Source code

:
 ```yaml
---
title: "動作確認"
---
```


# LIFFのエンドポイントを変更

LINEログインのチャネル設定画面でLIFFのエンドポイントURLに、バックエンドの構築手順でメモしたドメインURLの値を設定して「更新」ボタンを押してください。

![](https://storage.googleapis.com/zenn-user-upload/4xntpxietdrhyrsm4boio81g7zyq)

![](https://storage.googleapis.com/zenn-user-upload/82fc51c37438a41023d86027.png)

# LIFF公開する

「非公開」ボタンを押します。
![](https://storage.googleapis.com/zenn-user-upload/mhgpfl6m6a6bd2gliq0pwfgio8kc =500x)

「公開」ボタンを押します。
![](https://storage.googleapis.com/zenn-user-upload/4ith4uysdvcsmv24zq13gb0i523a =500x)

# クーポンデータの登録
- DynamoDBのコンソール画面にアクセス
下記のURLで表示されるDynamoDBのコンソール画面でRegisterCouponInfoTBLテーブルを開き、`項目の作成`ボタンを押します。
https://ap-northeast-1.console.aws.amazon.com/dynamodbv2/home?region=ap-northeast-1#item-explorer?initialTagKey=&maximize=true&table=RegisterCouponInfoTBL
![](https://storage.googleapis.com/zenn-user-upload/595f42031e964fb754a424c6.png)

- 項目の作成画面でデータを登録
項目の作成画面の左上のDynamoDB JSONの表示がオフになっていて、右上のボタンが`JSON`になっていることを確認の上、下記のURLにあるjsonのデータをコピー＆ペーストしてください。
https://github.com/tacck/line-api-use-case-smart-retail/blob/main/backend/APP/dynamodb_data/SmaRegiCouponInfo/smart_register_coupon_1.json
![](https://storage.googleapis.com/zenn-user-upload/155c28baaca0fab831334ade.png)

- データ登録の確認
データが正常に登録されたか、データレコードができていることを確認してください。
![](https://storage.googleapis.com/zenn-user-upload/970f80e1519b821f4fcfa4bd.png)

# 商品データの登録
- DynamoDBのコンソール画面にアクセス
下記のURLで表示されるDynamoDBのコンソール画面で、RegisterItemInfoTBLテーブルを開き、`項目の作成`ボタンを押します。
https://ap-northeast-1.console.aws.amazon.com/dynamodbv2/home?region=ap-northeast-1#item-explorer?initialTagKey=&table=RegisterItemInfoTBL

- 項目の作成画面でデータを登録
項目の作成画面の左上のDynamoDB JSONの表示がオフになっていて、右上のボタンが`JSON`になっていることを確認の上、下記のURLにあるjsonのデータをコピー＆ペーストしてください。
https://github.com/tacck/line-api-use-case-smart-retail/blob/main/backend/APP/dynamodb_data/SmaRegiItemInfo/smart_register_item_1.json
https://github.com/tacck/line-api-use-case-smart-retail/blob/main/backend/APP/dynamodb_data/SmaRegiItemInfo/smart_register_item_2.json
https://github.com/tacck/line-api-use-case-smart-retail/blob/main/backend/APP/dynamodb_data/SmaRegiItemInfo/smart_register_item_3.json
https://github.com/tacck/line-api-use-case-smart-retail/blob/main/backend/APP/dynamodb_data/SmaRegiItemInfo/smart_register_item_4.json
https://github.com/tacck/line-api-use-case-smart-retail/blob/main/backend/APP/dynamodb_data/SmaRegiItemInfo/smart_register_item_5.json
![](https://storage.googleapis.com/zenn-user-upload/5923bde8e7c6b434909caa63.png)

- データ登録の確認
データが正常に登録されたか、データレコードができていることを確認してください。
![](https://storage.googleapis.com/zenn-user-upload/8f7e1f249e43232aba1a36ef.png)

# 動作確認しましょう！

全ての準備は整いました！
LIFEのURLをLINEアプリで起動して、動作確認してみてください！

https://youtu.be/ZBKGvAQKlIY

- - - - - - -

**What you need to do**
In full and without change, transcribe the entries.

**Answer**
Source code

:
 ```yaml
---
title: "動作確認"
---
```


# LIFFのエンドポイントを変更

LINEログインのチャネル設定画面でLIFFのエンドポイントURLに、バックエンドの構築手順でメモしたドメインURLの値を設定して「更新」ボタンを押してください。

![](https://storage.googleapis.com/zenn-user-upload/4xntpxietdrhyrsm4boio81g7zyq)

![](https://storage.googleapis.com/zenn-user-upload/82fc51c37438a41023d86027.png)

# LIFF公開する

「非公開」ボタンを押します。
![](https://storage.googleapis.com/zenn-user-upload/mhgpfl6m6a6bd2gliq0pwfgio8kc =500x)

「公開」ボタンを押します。
![](https://storage.googleapis.com/zenn-user-upload/4ith4uysdvcsmv24zq13gb0i523a =500x)

# クーポンデータの登録
- DynamoDBのコンソール画面にアクセス
下記のURLで表示されるDynamoDBのコンソール画面でRegisterCouponInfoTBLテーブルを開き、`項目の作成`ボタンを押します。
https://ap-northeast-1.console.aws.amazon.com/dynamodbv2/home?region=ap-northeast-1#item-explorer?initialTagKey=&maximize=true&table=RegisterCouponInfoTBL
![](https://storage.googleapis.com/zenn-user-upload/595f42031e964fb754a424c6.png)

- 項目の作成画面でデータを登録
項目の作成画面の左上のDynamoDB JSONの表示がオフになっていて、右上のボタンが`JSON`になっていることを確認の上、下記のURLにあるjsonのデータをコピー＆ペーストしてください。
https://github.com/tacck/line-api-use-case-smart-retail/blob/main/backend/APP/dynamodb_data/SmaRegiCouponInfo/smart_register_coupon_1.json
![](https://storage.googleapis.com/zenn-user-upload/155c28baaca0fab831334ade.png)

- データ登録の確認
データが正常に登録されたか、データレコードができていることを確認してください。
![](https://storage.googleapis.com/zenn-user-upload/970f80e1519b821f4fcfa4bd.png)

# 商品データの登録
- DynamoDBのコンソール画面にアクセス
下記のURLで表示されるDynamoDBのコンソール画面で、RegisterItemInfoTBLテーブルを開き、`項目の作成`ボタンを押します。
https://ap-northeast-1.console.aws.amazon.com/dynamodbv2/home?region=ap-northeast-1#item-explorer?initialTagKey=&table=RegisterItemInfoTBL

- 項目の作成画面でデータを登録
項目の作成画面の左上のDynamoDB JSONの表示がオフになっていて、右上のボタンが`JSON`になっていることを確認の上、下記のURLにあるjsonのデータをコピー＆ペーストしてください。
https://github.com/tacck/line-api-use-case-smart-retail/blob/main/backend/APP/dynamodb_data/SmaRegiItemInfo/smart_register_item_1.json
https://github.com/tacck/line-api-use-case-smart-retail/blob/main/backend/APP/dynamodb_data/SmaRegiItemInfo/smart_register_item_2.json
https://github.com/tacck/line-api-use-case-smart-retail/blob/main/backend/APP/dynamodb_data/SmaRegiItemInfo/smart_register_item_3.json
https://github.com/tacck/line-api-use-case-smart-retail/blob/main/backend/APP/dynamodb_data/SmaRegiItemInfo/smart_register_item_4.json
https://github.com/tacck/line-api-use-case-smart-retail/blob/main/backend/APP/dynamodb_data/SmaRegiItemInfo/smart_register_item_5.json
![](https://storage.googleapis.com/zenn-user-upload/5923bde8e7c6b434909caa63.png)

- データ登録の確認
データが正常に登録されたか、データレコードができていることを確認してください。
![](https://storage.googleapis.com/zenn-user-upload/8f7e1f249e43232aba1a36ef.png)

# 動作確認しましょう！

全ての準備は整いました！
LIFEのURLをLINEアプリで起動して、動作確認してみてください！

https://youtu.be/ZBKGvAQKlIY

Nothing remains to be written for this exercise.